WHAT TO DO:
The response should be the records below, repeated exactly, with each picture left out.

INFORMATION SHOWN:
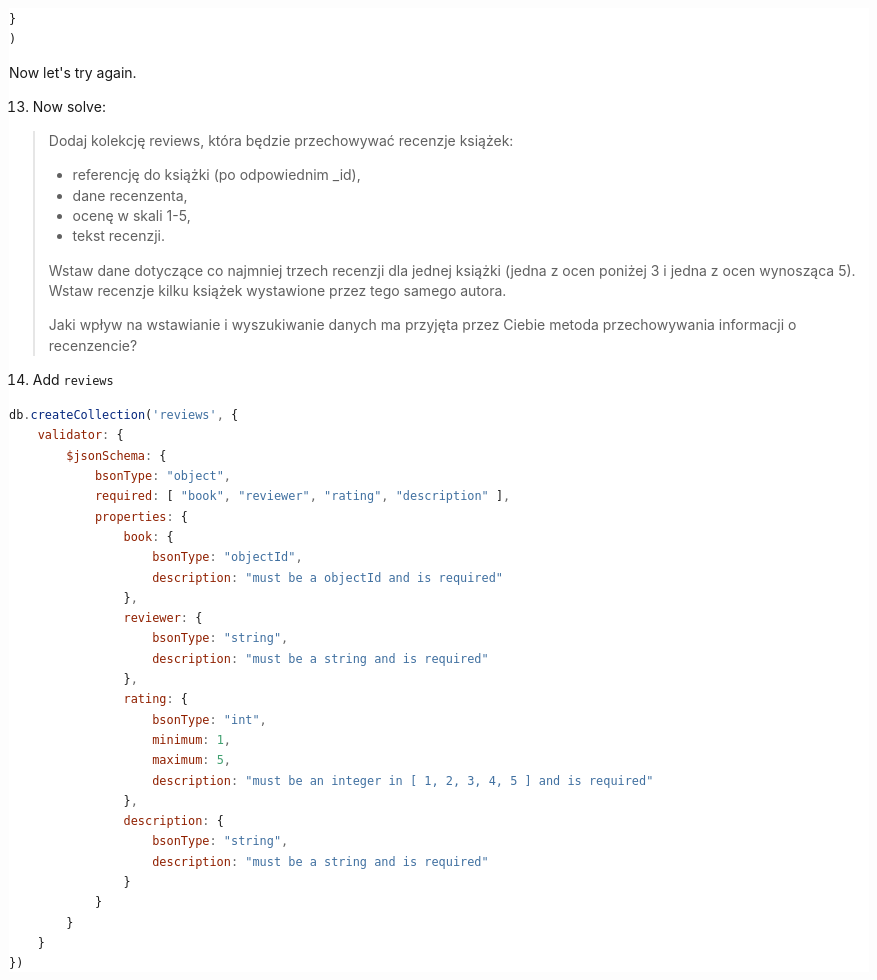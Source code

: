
 ```js
}
)
```

Now let's try again.

13. Now solve:

> Dodaj kolekcję reviews, która będzie przechowywać recenzje książek:
> 
> - referencję do książki (po odpowiednim _id),
> - dane recenzenta,
> - ocenę w skali 1-5,
> - tekst recenzji.
> 
> Wstaw dane dotyczące co najmniej trzech recenzji dla jednej książki (jedna z ocen poniżej 3 i jedna z ocen wynosząca 5).
> Wstaw recenzje kilku książek wystawione przez tego samego autora.
> 
> Jaki wpływ na wstawianie i wyszukiwanie danych ma przyjęta przez Ciebie metoda przechowywania informacji o recenzencie?

14. Add `reviews`

```js
db.createCollection('reviews', {
    validator: {
        $jsonSchema: {
            bsonType: "object",
            required: [ "book", "reviewer", "rating", "description" ],
            properties: {
                book: {
                    bsonType: "objectId",
                    description: "must be a objectId and is required"
                },
                reviewer: {
                    bsonType: "string",
                    description: "must be a string and is required"
                },
                rating: {
                    bsonType: "int",
                    minimum: 1,
                    maximum: 5,
                    description: "must be an integer in [ 1, 2, 3, 4, 5 ] and is required"
                },
                description: {
                    bsonType: "string",
                    description: "must be a string and is required"
                }
            }
        }
    }
})
```
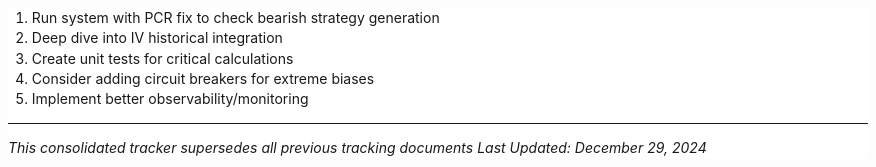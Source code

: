 1. Run system with PCR fix to check bearish strategy generation
2. Deep dive into IV historical integration 
3. Create unit tests for critical calculations
4. Consider adding circuit breakers for extreme biases
5. Implement better observability/monitoring

---

*This consolidated tracker supersedes all previous tracking documents*
*Last Updated: December 29, 2024*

TASK OUTPUT:
Source code

:
 ```js
}
)
```

Now let's try again.

13. Now solve:

> Dodaj kolekcję reviews, która będzie przechowywać recenzje książek:
> 
> - referencję do książki (po odpowiednim _id),
> - dane recenzenta,
> - ocenę w skali 1-5,
> - tekst recenzji.
> 
> Wstaw dane dotyczące co najmniej trzech recenzji dla jednej książki (jedna z ocen poniżej 3 i jedna z ocen wynosząca 5).
> Wstaw recenzje kilku książek wystawione przez tego samego autora.
> 
> Jaki wpływ na wstawianie i wyszukiwanie danych ma przyjęta przez Ciebie metoda przechowywania informacji o recenzencie?

14. Add `reviews`

```js
db.createCollection('reviews', {
    validator: {
        $jsonSchema: {
            bsonType: "object",
            required: [ "book", "reviewer", "rating", "description" ],
            properties: {
                book: {
                    bsonType: "objectId",
                    description: "must be a objectId and is required"
                },
                reviewer: {
                    bsonType: "string",
                    description: "must be a string and is required"
                },
                rating: {
                    bsonType: "int",
                    minimum: 1,
                    maximum: 5,
                    description: "must be an integer in [ 1, 2, 3, 4, 5 ] and is required"
                },
                description: {
                    bsonType: "string",
                    description: "must be a string and is required"
                }
            }
        }
    }
})
```
Source code

: 1. Run system with PCR fix to check bearish strategy generation
2. Deep dive into IV historical integration 
3. Create unit tests for critical calculations
4. Consider adding circuit breakers for extreme biases
5. Implement better observability/monitoring

---

*This consolidated tracker supersedes all previous tracking documents*
*Last Updated: December 29, 2024*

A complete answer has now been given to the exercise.